* What the exercise asks *
Please transcribe all of the records precisely.

* Given records *
______

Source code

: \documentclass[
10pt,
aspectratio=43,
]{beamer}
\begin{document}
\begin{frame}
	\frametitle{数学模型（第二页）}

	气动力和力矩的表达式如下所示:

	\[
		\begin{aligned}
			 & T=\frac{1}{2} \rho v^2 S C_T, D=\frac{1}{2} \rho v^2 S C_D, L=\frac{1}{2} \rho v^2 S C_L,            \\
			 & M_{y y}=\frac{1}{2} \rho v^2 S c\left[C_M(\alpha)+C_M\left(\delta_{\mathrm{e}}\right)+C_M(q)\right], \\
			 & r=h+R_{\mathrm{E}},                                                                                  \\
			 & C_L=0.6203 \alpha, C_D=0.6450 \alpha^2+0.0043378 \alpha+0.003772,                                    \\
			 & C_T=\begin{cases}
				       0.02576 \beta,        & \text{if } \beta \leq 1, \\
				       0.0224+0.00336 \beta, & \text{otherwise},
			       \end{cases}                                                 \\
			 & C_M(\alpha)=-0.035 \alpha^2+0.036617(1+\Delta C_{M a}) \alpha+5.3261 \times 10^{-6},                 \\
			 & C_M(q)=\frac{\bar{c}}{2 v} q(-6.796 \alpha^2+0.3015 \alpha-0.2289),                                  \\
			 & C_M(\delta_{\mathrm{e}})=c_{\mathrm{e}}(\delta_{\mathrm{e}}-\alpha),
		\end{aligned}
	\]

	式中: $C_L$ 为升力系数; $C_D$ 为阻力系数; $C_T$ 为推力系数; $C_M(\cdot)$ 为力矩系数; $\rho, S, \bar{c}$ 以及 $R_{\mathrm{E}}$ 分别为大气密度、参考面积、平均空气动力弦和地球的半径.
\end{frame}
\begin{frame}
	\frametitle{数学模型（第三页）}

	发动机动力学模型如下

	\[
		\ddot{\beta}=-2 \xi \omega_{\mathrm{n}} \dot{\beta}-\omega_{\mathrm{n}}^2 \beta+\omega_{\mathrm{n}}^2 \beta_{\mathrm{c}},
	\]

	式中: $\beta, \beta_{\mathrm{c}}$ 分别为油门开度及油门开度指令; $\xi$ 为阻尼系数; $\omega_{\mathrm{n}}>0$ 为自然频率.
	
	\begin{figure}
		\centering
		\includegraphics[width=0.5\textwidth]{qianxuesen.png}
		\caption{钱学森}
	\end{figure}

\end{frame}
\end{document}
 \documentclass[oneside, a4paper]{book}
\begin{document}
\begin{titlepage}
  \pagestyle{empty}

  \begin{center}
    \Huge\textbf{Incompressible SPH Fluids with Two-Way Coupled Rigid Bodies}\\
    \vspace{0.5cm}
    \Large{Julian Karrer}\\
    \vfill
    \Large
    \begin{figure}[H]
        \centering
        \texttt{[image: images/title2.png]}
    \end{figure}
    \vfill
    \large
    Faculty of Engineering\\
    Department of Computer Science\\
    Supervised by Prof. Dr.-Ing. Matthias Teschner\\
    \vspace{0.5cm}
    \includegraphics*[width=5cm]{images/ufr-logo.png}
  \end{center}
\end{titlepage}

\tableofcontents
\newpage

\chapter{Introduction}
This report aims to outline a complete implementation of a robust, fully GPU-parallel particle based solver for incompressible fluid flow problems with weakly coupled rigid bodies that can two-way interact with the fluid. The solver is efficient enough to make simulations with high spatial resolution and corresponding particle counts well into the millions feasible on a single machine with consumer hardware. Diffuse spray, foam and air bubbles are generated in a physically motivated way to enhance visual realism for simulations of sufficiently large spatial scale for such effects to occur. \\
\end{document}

______

* Written solution *
Source code

: \documentclass[
10pt,
aspectratio=43,
]{beamer}
\begin{document}
\begin{frame}
	\frametitle{数学模型（第二页）}

	气动力和力矩的表达式如下所示:

	\[
		\begin{aligned}
			 & T=\frac{1}{2} \rho v^2 S C_T, D=\frac{1}{2} \rho v^2 S C_D, L=\frac{1}{2} \rho v^2 S C_L,            \\
			 & M_{y y}=\frac{1}{2} \rho v^2 S c\left[C_M(\alpha)+C_M\left(\delta_{\mathrm{e}}\right)+C_M(q)\right], \\
			 & r=h+R_{\mathrm{E}},                                                                                  \\
			 & C_L=0.6203 \alpha, C_D=0.6450 \alpha^2+0.0043378 \alpha+0.003772,                                    \\
			 & C_T=\begin{cases}
				       0.02576 \beta,        & \text{if } \beta \leq 1, \\
				       0.0224+0.00336 \beta, & \text{otherwise},
			       \end{cases}                                                 \\
			 & C_M(\alpha)=-0.035 \alpha^2+0.036617(1+\Delta C_{M a}) \alpha+5.3261 \times 10^{-6},                 \\
			 & C_M(q)=\frac{\bar{c}}{2 v} q(-6.796 \alpha^2+0.3015 \alpha-0.2289),                                  \\
			 & C_M(\delta_{\mathrm{e}})=c_{\mathrm{e}}(\delta_{\mathrm{e}}-\alpha),
		\end{aligned}
	\]

	式中: $C_L$ 为升力系数; $C_D$ 为阻力系数; $C_T$ 为推力系数; $C_M(\cdot)$ 为力矩系数; $\rho, S, \bar{c}$ 以及 $R_{\mathrm{E}}$ 分别为大气密度、参考面积、平均空气动力弦和地球的半径.
\end{frame}
\begin{frame}
	\frametitle{数学模型（第三页）}

	发动机动力学模型如下

	\[
		\ddot{\beta}=-2 \xi \omega_{\mathrm{n}} \dot{\beta}-\omega_{\mathrm{n}}^2 \beta+\omega_{\mathrm{n}}^2 \beta_{\mathrm{c}},
	\]

	式中: $\beta, \beta_{\mathrm{c}}$ 分别为油门开度及油门开度指令; $\xi$ 为阻尼系数; $\omega_{\mathrm{n}}>0$ 为自然频率.
	
	\begin{figure}
		\centering
		\includegraphics[width=0.5\textwidth]{qianxuesen.png}
		\caption{钱学森}
	\end{figure}

\end{frame}
\end{document}
 \documentclass[oneside, a4paper]{book}
\begin{document}
\begin{titlepage}
  \pagestyle{empty}

  \begin{center}
    \Huge\textbf{Incompressible SPH Fluids with Two-Way Coupled Rigid Bodies}\\
    \vspace{0.5cm}
    \Large{Julian Karrer}\\
    \vfill
    \Large
    \begin{figure}[H]
        \centering
        \texttt{[image: images/title2.png]}
    \end{figure}
    \vfill
    \large
    Faculty of Engineering\\
    Department of Computer Science\\
    Supervised by Prof. Dr.-Ing. Matthias Teschner\\
    \vspace{0.5cm}
    \includegraphics*[width=5cm]{images/ufr-logo.png}
  \end{center}
\end{titlepage}

\tableofcontents
\newpage

\chapter{Introduction}
This report aims to outline a complete implementation of a robust, fully GPU-parallel particle based solver for incompressible fluid flow problems with weakly coupled rigid bodies that can two-way interact with the fluid. The solver is efficient enough to make simulations with high spatial resolution and corresponding particle counts well into the millions feasible on a single machine with consumer hardware. Diffuse spray, foam and air bubbles are generated in a physically motivated way to enhance visual realism for simulations of sufficiently large spatial scale for such effects to occur. \\
\end{document}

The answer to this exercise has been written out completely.